Count every line in the entries that follow where the word "methods" appears, then state only the total.

Recorded data:
▬▬▬

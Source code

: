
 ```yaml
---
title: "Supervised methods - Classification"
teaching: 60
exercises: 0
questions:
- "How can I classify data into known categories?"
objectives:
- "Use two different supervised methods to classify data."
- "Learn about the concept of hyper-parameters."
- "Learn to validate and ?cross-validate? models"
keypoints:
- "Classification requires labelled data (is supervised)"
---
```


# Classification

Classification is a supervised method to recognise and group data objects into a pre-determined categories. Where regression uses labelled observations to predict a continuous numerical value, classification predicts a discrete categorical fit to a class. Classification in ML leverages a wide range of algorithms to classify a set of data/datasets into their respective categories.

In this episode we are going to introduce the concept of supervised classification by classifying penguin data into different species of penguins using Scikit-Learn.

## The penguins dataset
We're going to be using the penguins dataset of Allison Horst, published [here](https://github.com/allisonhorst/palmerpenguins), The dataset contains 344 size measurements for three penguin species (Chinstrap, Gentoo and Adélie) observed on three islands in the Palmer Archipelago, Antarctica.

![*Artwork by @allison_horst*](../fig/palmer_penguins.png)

▬▬▬

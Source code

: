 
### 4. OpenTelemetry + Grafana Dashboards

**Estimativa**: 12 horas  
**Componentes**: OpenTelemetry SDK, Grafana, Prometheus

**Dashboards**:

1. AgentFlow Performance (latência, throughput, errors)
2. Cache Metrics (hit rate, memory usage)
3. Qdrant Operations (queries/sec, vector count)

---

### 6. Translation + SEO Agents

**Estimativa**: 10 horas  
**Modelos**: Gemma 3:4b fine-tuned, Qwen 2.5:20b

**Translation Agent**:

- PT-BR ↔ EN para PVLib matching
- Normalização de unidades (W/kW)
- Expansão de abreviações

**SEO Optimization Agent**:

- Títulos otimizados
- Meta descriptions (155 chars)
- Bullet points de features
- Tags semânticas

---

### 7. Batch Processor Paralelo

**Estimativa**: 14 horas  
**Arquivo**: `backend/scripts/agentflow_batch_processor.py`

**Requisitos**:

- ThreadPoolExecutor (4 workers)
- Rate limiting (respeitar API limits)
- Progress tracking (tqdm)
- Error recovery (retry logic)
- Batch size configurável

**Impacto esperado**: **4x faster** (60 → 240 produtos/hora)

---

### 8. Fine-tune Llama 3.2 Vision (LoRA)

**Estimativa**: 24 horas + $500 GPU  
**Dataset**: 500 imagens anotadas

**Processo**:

▬▬▬

## [SOLUTION FOR THIS TASK]
2